Underneath these bans, Hinkle argues, is the implied accusation that gender identity is not valid. Hinkle pointed out that attorneys for the medical defendants named in this case have conceded gender identity is real, as has the only defense expert who has treated a significant number of transgender patients.
But state officials such as Surgeon General Joseph Ladapo have called the widespread approval of gender-affirming treatments a result of “political ideology.”
“Any proponent of the challenged statute and rules should put up or shut up: do you acknowledge that there are individuals with actual gender identities opposite their natal sex, or do you not? Dog whistles ought not be tolerated,” Hinkle writes.
Florida’s law, signed by Gov. Ron DeSantis in May, includes other provisions that are not addressed by this injunction.
The law requires transgender health care to be overseen by a physician, and for patients to see that doctor in person.
Adult transgender individuals in the state who were seeing their doctor via telehealth or receiving care from a nurse practitioner told the Associated Press that these provisions have cut off their access to care, too, even though much of the focus has been on the law’s impact on children.
The law also bans gender-affirming surgeries for transgender minors, such as breast implants for transgender females or a mastectomy to remove a transgender male’s breasts.

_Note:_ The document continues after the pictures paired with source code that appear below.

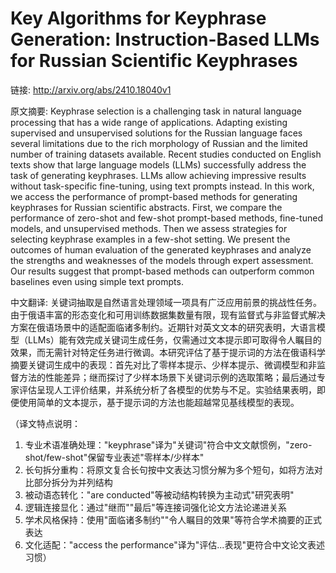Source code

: # Key Algorithms for Keyphrase Generation: Instruction-Based LLMs for Russian Scientific Keyphrases

链接: http://arxiv.org/abs/2410.18040v1

原文摘要:
Keyphrase selection is a challenging task in natural language processing that
has a wide range of applications. Adapting existing supervised and unsupervised
solutions for the Russian language faces several limitations due to the rich
morphology of Russian and the limited number of training datasets available.
Recent studies conducted on English texts show that large language models
(LLMs) successfully address the task of generating keyphrases. LLMs allow
achieving impressive results without task-specific fine-tuning, using text
prompts instead. In this work, we access the performance of prompt-based
methods for generating keyphrases for Russian scientific abstracts. First, we
compare the performance of zero-shot and few-shot prompt-based methods,
fine-tuned models, and unsupervised methods. Then we assess strategies for
selecting keyphrase examples in a few-shot setting. We present the outcomes of
human evaluation of the generated keyphrases and analyze the strengths and
weaknesses of the models through expert assessment. Our results suggest that
prompt-based methods can outperform common baselines even using simple text
prompts.

中文翻译:
关键词抽取是自然语言处理领域一项具有广泛应用前景的挑战性任务。由于俄语丰富的形态变化和可用训练数据集数量有限，现有监督式与非监督式解决方案在俄语场景中的适配面临诸多制约。近期针对英文文本的研究表明，大语言模型（LLMs）能有效完成关键词生成任务，仅需通过文本提示即可取得令人瞩目的效果，而无需针对特定任务进行微调。本研究评估了基于提示词的方法在俄语科学摘要关键词生成中的表现：首先对比了零样本提示、少样本提示、微调模型和非监督方法的性能差异；继而探讨了少样本场景下关键词示例的选取策略；最后通过专家评估呈现人工评价结果，并系统分析了各模型的优势与不足。实验结果表明，即便使用简单的文本提示，基于提示词的方法也能超越常见基线模型的表现。

（译文特点说明：
1. 专业术语准确处理："keyphrase"译为"关键词"符合中文文献惯例，"zero-shot/few-shot"保留专业表述"零样本/少样本"
2. 长句拆分重构：将原文复合长句按中文表达习惯分解为多个短句，如将方法对比部分拆分为并列结构
3. 被动语态转化："are conducted"等被动结构转换为主动式"研究表明"
4. 逻辑连接显化：通过"继而""最后"等连接词强化论文方法论递进关系
5. 学术风格保持：使用"面临诸多制约""令人瞩目的效果"等符合学术摘要的正式表达
6. 文化适配："access the performance"译为"评估...表现"更符合中文论文表述习惯）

It allows non-transgender children to receive these surgeries for medical reasons such as having “external biological sex characteristics that are unresolvably ambiguous.”
These bans contradict widely accepted and long-standing guidance published by the American Academy of Pediatrics; the Endocrine Society, a global medical organization; and the World Professional Association for Transgender Health, an international group focused on gender dysphoria treatment.
A joint news release from the Southern Legal Counsel, GLBTQ Legal Advocates & Defenders, the National Center for Lesbian Rights, and the Human Rights Campaign, which are representing the plaintiffs in this case, says the challenge to the Boards of Medicine and SB 254 health care bans will likely proceed quickly to trial.
The Florida Department of Health said it does not comment on pending litigation when contacted for comment.
This May ban is an escalation of years of moves by DeSantis and others in the Republican party against transgender individuals.
He signed a transgender sports ban in 2021, then ramped up his rhetoric in the year before he filed to run for president.
The battle over medical care for minors took full force in April 2022, when the Florida Department of Health, under Ladapo’s direction, released guidance against social and medical gender transition. The state’s Medicaid program a few months later stopped paying for gender-affirming care, then the Florida Board of Medicine issued recommendations that were made permanent by DeSantis’ law.
“This will permanently outlaw the mutilation of minors,” DeSantis said at a bill-signing ceremony in Tampa.
It is extremely rare for surgery to be done on minors, and only in extraordinary circumstances.
An analysis of insurance claims by Reuters and health technology company Komodo Health found that of the more than 87,000 youth 13 to 17 diagnosed with gender dysphoria in the U.S. from 2019 to 2021, at least 56 had genital surgeries and at least 776 had mastectomies.